All of these devices include plenty of chips – not just the central processor which can cost tens or hundreds of pounds, but also less expensive, smaller chips for controlling the display, managing power, or operating a 5G modem. Apple, for example, reported last year that it didn’t have enough supply of its new iPhones to meet global demand, with the supply of semiconductors already being very tight.
Car makers aren’t competing directly with high-tech companies for the same chip supply, as vehicle chips are usually based on older chip manufacturing technologies and don’t need the bleeding edge, but the shortage isn’t just in the fastest chips, it’s in everything.
Modern cars now include many tiny chips, most of which perform functions such as power management. Cars also use a lot of microcontrollers, which can control traditional automotive tasks like power steering, or are the ‘brain’ at the heart of an infotainment system. Car makers usually use just-in-time production techniques too, which means they can avoid having extra parts in costly storage. This can lead to problems, even if a five pence chip is missing, meaning manufacturers can’t supply a £50,000 car. If the chip that powers the in-car dials or automatic braking are delayed, for example, then so is the rest of the vehicle.

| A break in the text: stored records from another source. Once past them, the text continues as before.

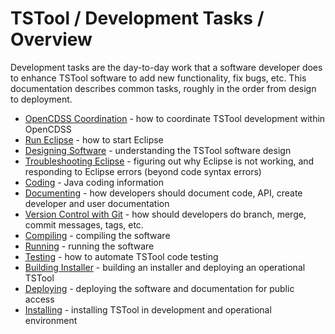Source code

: # TSTool / Development Tasks / Overview #

Development tasks are the day-to-day work that a software developer does to enhance TSTool software
to add new functionality, fix bugs, etc.
This documentation describes common tasks, roughly in the order from design to deployment.

* [OpenCDSS Coordination](opencdss-coord/opencdss-coord.md) - how to coordinate TSTool development within OpenCDSS
* [Run Eclipse](run-eclipse/run-eclipse.md) - how to start Eclipse
* [Designing Software](designing-software/designing-software.md) - understanding the TSTool software design
* [Troubleshooting Eclipse](troubleshooting-eclipse/troubleshooting-eclipse.md) - figuring out why Eclipse is not working, and responding to Eclipse errors (beyond code syntax errors)
* [Coding](coding/coding.md) - Java coding information
* [Documenting](documenting/documenting.md) - how developers should document code, API, create developer and user documentation
* [Version Control with Git](version-control/version-control.md) - how should developers do branch, merge, commit messages, tags, etc.
* [Compiling](compiling/compiling.md) - compiling the software
* [Running](running/running.md) - running the software
* [Testing](testing/testing.md) - how to automate TSTool code testing
* [Building Installer](building-installer/building-installer.md) - building an installer and deploying an operational TSTool
* [Deploying](deploying/deploying.md) - deploying the software and documentation for public access
* [Installing](installing/installing.md) - installing TSTool in development and operational environment
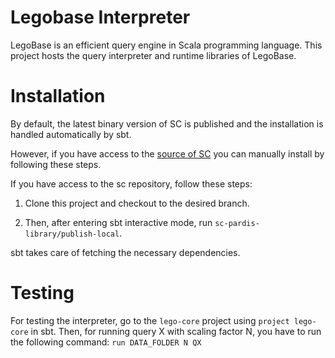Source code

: Legobase Interpreter
====================

LegoBase is an efficient query engine in Scala programming language. This project
hosts the query interpreter and runtime libraries of LegoBase.

Installation
============

By default, the latest binary version of SC is published and the installation is handled automatically by sbt.

However, if you have access to the [source of SC](https://github.com/epfldata/sc) you can manually install 
by following these steps.

If you have access to the sc repository, follow these steps:

1. Clone this project and checkout to the desired branch. 

2. Then, after entering sbt interactive mode, run `sc-pardis-library/publish-local`.

sbt takes care of fetching the necessary dependencies. 

Testing
=======
For testing the interpreter, go to the `lego-core` project using `project lego-core` in sbt.
Then, for running query X with scaling factor N, you have to run the following command:
`run DATA_FOLDER N QX`
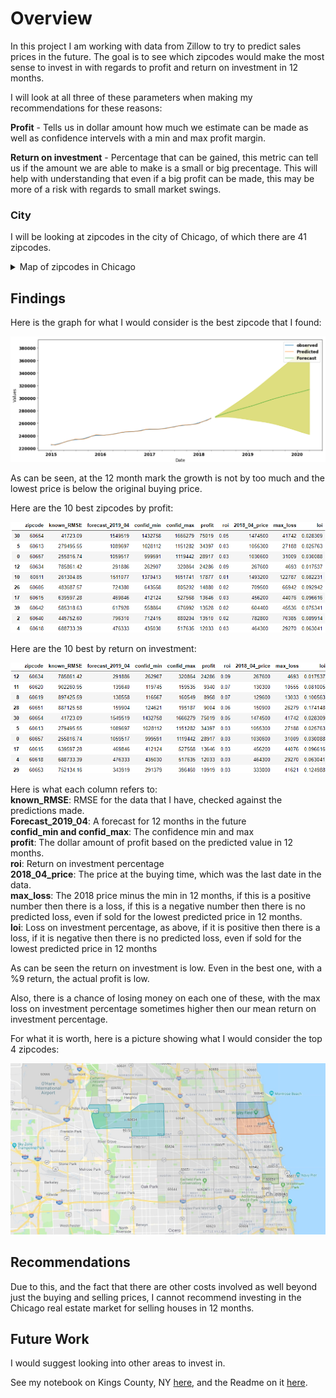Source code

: # Overview  

In this project I am working with data from Zillow to try to predict sales prices in the future. The goal is to see which zipcodes would make the most sense to invest in with regards to profit and return on investment in 12 months.  

I will look at all three of these parameters when making my recommendations for these reasons: 
  
**Profit** - Tells us in dollar amount how much we estimate can be made as well as confidence intervels with a min and max profit margin.  
  
**Return on investment** - Percentage that can be gained, this metric can tell us if the amount we are able to make is a small or big precentage. This will help with understanding that even if a big profit can be made, this may be more of a risk with regards to small market swings. 

  
### City  

I will be looking at zipcodes in the city of Chicago, of which there are 41 zipcodes.   

<details><summary>Map of zipcodes in Chicago</summary>
<img src='Chicago_zipcodes.png'>
</details>

## Findings

Here is the graph for what I would consider is the best zipcode that I found:

<img src='Chicago_best.png'>

As can be seen, at the 12 month mark the growth is not by too much and the lowest price is below the original buying price.

Here are the 10 best zipcodes by profit:

<img src='Chicago_profit.png'>

Here are the 10 best by return on investment:

<img src='Chicago_roi.png'>

Here is what each column refers to:  
**known_RMSE**: RMSE for the data that I have, checked against the predictions made.  
**Forecast_2019_04**: A forecast for 12 months in the future  
**confid_min and confid_max**: The confidence min and max  
**profit**: The dollar amount of profit based on the predicted value in 12 months.  
**roi**: Return on investment percentage  
**2018_04_price**: The price at the buying time, which was the last date in the data.  
**max_loss**: The 2018 price minus the min in 12 months, if this is a positive number then there is a loss, if this is a negative number then there is no predicted loss, even if sold for the lowest predicted price in 12 months.  
**loi**: Loss on investment percentage, as above, if it is positive then there is a loss, if it is negative then there is no predicted loss, even if sold for the lowest predicted price in 12 months  

As can be seen the return on investment is low. Even in the best one, with a %9 return, the actual profit is low.  

Also, there is a chance of losing money on each one of these, with the max loss on investment percentage sometimes higher then our mean return on investment percentage.

For what it is worth, here is a picture showing what I would consider the top 4 zipcodes:

<img src='5_best.png'>

## Recommendations

Due to this, and the fact that there are other costs involved as well beyond just the buying and selling prices, I cannot recommend investing in the Chicago real estate market for selling houses in 12 months.  


## Future Work

I would suggest looking into other areas to invest in.

See my notebook on Kings County, NY [here](Brooklyn.ipynb), and the Readme on it [here](Brooklyn.md).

The automotive sector is only now realising that it’s seen as a lower priority than the electronics companies within the semiconductor supplier communities. In 2020, only three per cent of chip supplier TSMC’s sales were from automotive chips, compared to 48 per cent for smartphones as the real volume players.
The tech companies have higher margins, never cut down their orders and have long-term contracts with the suppliers, meaning that now that automotive demand is peaking faster than the OEMs had expected, car makers are struggling to be let back into the supply queue.
Car manufacturers also generally use automotive-grade chips, which are painstakingly ‘qualified’ against binders of industry standards to make sure they are suitably durable and reliable, making it more difficult for the motor industry to alternatively transition its production lines and supply chains elsewhere.